I shook my head. “No way.”

He went over to the bookcase and pressed himself to it. “There’s something on the other side of this wall.”

“Another room?” I went over and pressed myself to it as well. I began pulling at the bookshelf, trying to see if I could somehow get it to budge. I might as well have been trying to move the mountain we were standing on.

“Reckon so.” He tried to push and pull at the shelf unit, too, and it was almost gratifying to see this man nearly twice my size with muscles on muscles having as little luck as me.

Then I had an idea. “Do you think there’s a special switch?” I began to pull books from the shelf, dropping them at my feet. “Like in a haunted house or something?”

Instead of answering, he joined me, starting to pull the books down all around him.

Finally, on my second shelf, I found one heavy tome that wouldn’t budge. It was an old encyclopedia from the early 1900s. The letter R. I stopped and looked at Frank, and he motioned me to pull it. I tilted it back towards me, like it was on a hinge attached to the bottom of the spine. It stopped when I fully extended it, clicking.

“That do anything?” Frank asked, coming over and pulling the bookshelf towards him. The shelves swung out easily, perfectly balanced just like a normal, non-secret door on its hinges.

Frank pinched his nose shut with one hand and drew his gun with the other. The smell of old, rotting curry hit us, blooming out from the pitch black room like an oil spill on the ocean, slowly rolling over both of us with its putrid scent.

The bile rose up in my throat at the sudden assault on my senses, and I began to gag. “Jesus!”

Apparently not afraid of anything, he stepped into the darkness, his gun sweeping over the unseen. I guess he was satisfied, because he holstered his gun and began searching for a light switch or a bulb string.

I stepped into the room after him just as he found the switch for the overhead light.

“Well,” he said as we looked around. “Reckon we found the files.”

Despite it being hidden, it was just a room like any other. Pictures of me and my mother adorned one wall. Just beneath it was an unmade cot, its sheets and blankets tossed aside.

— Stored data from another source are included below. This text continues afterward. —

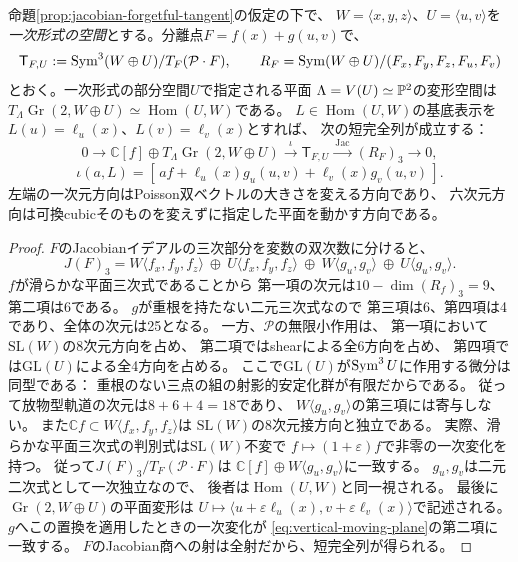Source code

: \begin{proposition}[七次元の核の幾何的分解]\label{prop:vertical-seven}
命題\ref{prop:jacobian-forgetful-tangent}の仮定の下で、
$W=\langle x,y,z\rangle$、$U=\langle u,v\rangle$を
\emph{一次形式の空間}とする。分離点$F=f(x)+g(u,v)$で、
\[
 \mathsf T_{F,U}:=\operatorname{Sym}^3(W\oplus U)/T_F(\mathcal P\cdot F),
 \qquad R_F=\operatorname{Sym}(W\oplus U)/(F_x,F_y,F_z,F_u,F_v)
\]
とおく。一次形式の部分空間$U$で指定される平面
$\Lambda=V(U)\simeq\mathbb P^2$の変形空間は
$T_{\Lambda}\operatorname{Gr}(2,W\oplus U)
\simeq\operatorname{Hom}(U,W)$である。
$L\in\operatorname{Hom}(U,W)$の基底表示を
$L(u)=\ell_u(x)$、$L(v)=\ell_v(x)$とすれば、
次の短完全列が成立する：
\[
 0\longrightarrow
 \mathbb C[f]\oplus T_{\Lambda}\operatorname{Gr}(2,W\oplus U)
 \xrightarrow{\ \iota\ } \mathsf T_{F,U}
 \xrightarrow{\ \mathrm{Jac}\ } (R_F)_3
 \longrightarrow0,
 \tag{V}\label{eq:vertical-seven-exact}
\]
\[
 \iota(a,L)=[\,a f+\ell_u(x)g_u(u,v)+\ell_v(x)g_v(u,v)\,].
 \tag{VM}\label{eq:vertical-moving-plane}
\]
左端の一次元方向はPoisson双ベクトルの大きさを変える方向であり、
六次元方向は可換cubicそのものを変えずに指定した平面を動かす方向である。
\end{proposition}
\begin{proof}
$F$のJacobianイデアルの三次部分を変数の双次数に分けると、
\[
 J(F)_3=
 W\langle f_x,f_y,f_z\rangle\ \oplus\
 U\langle f_x,f_y,f_z\rangle\ \oplus\
 W\langle g_u,g_v\rangle\ \oplus\
 U\langle g_u,g_v\rangle.
\]
$f$が滑らかな平面三次式であることから
第一項の次元は$10-\dim(R_f)_3=9$、第二項は6である。
$g$が重根を持たない二元三次式なので
第三項は6、第四項は4であり、全体の次元は25となる。
一方、$\mathcal P$の無限小作用は、
第一項において$\mathrm{SL}(W)$の8次元方向を占め、
第二項ではshearによる全6方向を占め、
第四項では$\mathrm{GL}(U)$による全4方向を占める。
ここで$\mathrm{GL}(U)$が$\operatorname{Sym}^3U$に作用する微分は同型である：
重根のない三点の組の射影的安定化群が有限だからである。
従って放物型軌道の次元は$8+6+4=18$であり、
$W\langle g_u,g_v\rangle$の第三項には寄与しない。
また$\mathbb Cf\subset W\langle f_x,f_y,f_z\rangle$は
$\mathrm{SL}(W)$の8次元接方向と独立である。
実際、滑らかな平面三次式の判別式は$\mathrm{SL}(W)$不変で
$f\mapsto(1+\varepsilon)f$で非零の一次変化を持つ。
従って$J(F)_3/T_F(\mathcal P\cdot F)$は
$\mathbb C[f]\oplus W\langle g_u,g_v\rangle$に一致する。
$g_u,g_v$は二元二次式として一次独立なので、
後者は$\operatorname{Hom}(U,W)$と同一視される。
最後に$\operatorname{Gr}(2,W\oplus U)$の平面変形は
$U\mapsto\langle u+\varepsilon\ell_u(x),
 v+\varepsilon\ell_v(x)\rangle$で記述される。
$g$へこの置換を適用したときの一次変化が
\eqref{eq:vertical-moving-plane}の第二項に一致する。
$F$のJacobian商への射は全射だから、短完全列が得られる。
\end{proof}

A small writing desk sat in the corner, pressed up against the wall with a lamp set on it and a small, plain chair tucked underneath. On top of it was the offending half-empty container of curried rice, already beginning to mold as a tiny swarm of flies settled on it. The only point of real interest, though, was what had been stacked against the wall on our left, with their contents spread across the hardwood floor. A half dozen banker boxes full of files and papers.

“Holy shit,” I breathed. “I think you’re right, Frank.”